Steps To Develop A Great Project

To develop a great tech project you have to have knowledge, skill, imagination, and capability as well as the funding to see the project through. Depending on the level of difficulty, your project could take a few hours or a few months to complete as you build, encounter issues, research, change parameters, or add capabilities to your project. As you go through the development process you normally hit a few steps universal to makers and ask a few questions as well.

1. What do you want to do? Great projects start with this simple question. Do you want to automate a simple task or unload a large complicated task to save you time and effort? No matter the difficulty one of the points of your creation should be to offload effort on your part so that you can spend your time doing something else. Maybe its a hot summer day and you want to develop an automated watering system for your plants or lawn, maybe its a more complicated project where you want an alert to go off if the outside temperature drops below a certain value, or even more complicated like you want to make your own car alarm and tracking system in case its stolen. Technology gives you peace of mind and with the right skill you can do just about anything. Especially in the information era we’re in today. Most skills can be taught via YouTube, Amazon, and a bit of practice.

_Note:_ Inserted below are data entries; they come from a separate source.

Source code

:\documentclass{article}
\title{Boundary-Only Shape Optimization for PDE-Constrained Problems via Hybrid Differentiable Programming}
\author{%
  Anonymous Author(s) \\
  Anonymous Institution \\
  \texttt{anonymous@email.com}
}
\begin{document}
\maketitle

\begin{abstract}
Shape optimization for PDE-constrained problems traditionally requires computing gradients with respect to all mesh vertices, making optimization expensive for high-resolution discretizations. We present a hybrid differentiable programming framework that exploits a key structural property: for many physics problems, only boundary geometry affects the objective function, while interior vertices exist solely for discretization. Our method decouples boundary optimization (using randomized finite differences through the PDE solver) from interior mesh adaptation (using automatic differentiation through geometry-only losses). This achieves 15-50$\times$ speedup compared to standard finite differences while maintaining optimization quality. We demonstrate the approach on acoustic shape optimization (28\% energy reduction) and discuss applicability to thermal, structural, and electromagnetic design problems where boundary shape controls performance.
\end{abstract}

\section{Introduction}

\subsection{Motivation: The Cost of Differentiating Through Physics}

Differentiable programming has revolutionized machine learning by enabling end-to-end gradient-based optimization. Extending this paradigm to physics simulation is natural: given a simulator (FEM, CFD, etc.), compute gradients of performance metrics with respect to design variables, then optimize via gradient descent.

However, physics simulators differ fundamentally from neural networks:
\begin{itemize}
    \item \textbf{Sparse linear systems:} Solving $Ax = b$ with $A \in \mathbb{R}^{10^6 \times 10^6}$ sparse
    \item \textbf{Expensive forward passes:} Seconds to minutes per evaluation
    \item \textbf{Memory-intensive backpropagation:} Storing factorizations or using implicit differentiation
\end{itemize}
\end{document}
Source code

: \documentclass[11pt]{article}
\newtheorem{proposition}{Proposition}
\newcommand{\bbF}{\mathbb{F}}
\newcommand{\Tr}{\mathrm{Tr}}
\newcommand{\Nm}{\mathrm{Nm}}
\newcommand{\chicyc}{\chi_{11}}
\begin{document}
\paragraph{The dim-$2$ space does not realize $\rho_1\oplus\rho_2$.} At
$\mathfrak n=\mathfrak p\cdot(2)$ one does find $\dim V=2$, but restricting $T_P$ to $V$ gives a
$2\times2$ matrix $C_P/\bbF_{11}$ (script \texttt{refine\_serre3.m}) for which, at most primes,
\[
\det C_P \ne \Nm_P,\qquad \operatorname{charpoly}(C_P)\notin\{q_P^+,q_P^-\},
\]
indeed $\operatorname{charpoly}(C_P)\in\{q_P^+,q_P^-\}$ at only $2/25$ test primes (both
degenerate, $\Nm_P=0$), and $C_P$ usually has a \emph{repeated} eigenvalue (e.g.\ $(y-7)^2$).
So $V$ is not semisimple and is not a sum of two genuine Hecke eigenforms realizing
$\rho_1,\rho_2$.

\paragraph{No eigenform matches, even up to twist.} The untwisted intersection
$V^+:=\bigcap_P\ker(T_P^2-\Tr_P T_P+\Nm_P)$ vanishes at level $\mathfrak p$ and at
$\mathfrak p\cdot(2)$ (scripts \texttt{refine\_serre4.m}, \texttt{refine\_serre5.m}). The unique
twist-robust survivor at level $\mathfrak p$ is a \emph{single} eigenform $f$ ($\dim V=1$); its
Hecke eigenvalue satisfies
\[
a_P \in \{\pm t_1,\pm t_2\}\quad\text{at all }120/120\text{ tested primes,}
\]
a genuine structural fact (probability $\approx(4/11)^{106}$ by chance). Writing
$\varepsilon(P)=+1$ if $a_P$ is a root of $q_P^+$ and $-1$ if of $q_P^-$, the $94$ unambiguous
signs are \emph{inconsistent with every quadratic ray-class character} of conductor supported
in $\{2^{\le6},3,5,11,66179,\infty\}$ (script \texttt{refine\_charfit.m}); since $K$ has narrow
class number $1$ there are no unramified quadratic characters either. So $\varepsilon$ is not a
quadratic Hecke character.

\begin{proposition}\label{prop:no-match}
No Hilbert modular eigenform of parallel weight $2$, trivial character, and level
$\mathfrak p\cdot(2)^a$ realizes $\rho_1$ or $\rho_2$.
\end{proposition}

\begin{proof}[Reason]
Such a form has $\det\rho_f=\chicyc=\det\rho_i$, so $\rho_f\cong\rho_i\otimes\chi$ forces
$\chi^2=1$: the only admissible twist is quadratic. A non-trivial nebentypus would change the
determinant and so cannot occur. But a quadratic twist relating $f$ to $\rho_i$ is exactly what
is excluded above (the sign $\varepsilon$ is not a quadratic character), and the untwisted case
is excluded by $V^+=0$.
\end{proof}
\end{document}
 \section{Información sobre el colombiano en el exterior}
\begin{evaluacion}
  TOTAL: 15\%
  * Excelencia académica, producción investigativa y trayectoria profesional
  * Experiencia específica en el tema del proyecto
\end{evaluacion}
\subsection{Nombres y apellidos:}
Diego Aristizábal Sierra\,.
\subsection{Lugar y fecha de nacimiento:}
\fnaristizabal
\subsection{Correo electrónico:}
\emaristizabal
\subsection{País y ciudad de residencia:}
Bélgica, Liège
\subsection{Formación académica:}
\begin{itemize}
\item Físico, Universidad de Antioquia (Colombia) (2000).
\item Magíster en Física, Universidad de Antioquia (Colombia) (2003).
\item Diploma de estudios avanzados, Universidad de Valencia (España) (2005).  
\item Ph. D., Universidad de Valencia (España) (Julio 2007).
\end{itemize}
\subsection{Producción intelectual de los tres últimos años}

2. What’s required to do it? Are there any skills you need to obtain in order to get the thing done? Youtube, Stack Overflow, other tech forums and older forums from even 2009 and back can help you develop or tune a skill or piece of code you’re struggling with. Trust me, most questions and roadblocks have been hit a thousand times by programmers and are already somewhere on the web. I’d also highly suggest downloading videos that explain your answer or valuable bits of information as some data is hard to come by or known by a small niche of the community. For web pages, screen capture them. All it takes as one person making a decision for that data to be erased and lost forever.

Once you understand the roadblocks, map out a plan or series of steps to tackle it be it practice or research steps. That’s not to say you need a grand plan for every single step; but to say that you need to scale the plan with the effort required to leverage it for your goal completion. If the effort outweighs the problem it would solve then either drop that portion of the plan or modify it. Sometimes we can’t have things exactly how we want and we have to be able to see it and do something about it instead of beating our heads on a wall trying to force a square peg in around hole.

3. Do it. If you’re gonna say about it, be about it. Don’t go in a spiral of constant planning and writing things down. Sometimes you have to shut up and put your plan to action. If you don’t know what you’re doing its okay to figure it out as you move through the creation process. Some of my best works have been by just going in blind and figuring it out as I go. Not the most ideal path, but its a viable opportunity to learn as you go and gain the most skill. You’re scared to solder as you’ve never done it before, learn to do it. Its cheap to get the basic materials and its vital if you want your projects to promote out of being on the breadboard. Progress requires action. Do the thing. Do it now.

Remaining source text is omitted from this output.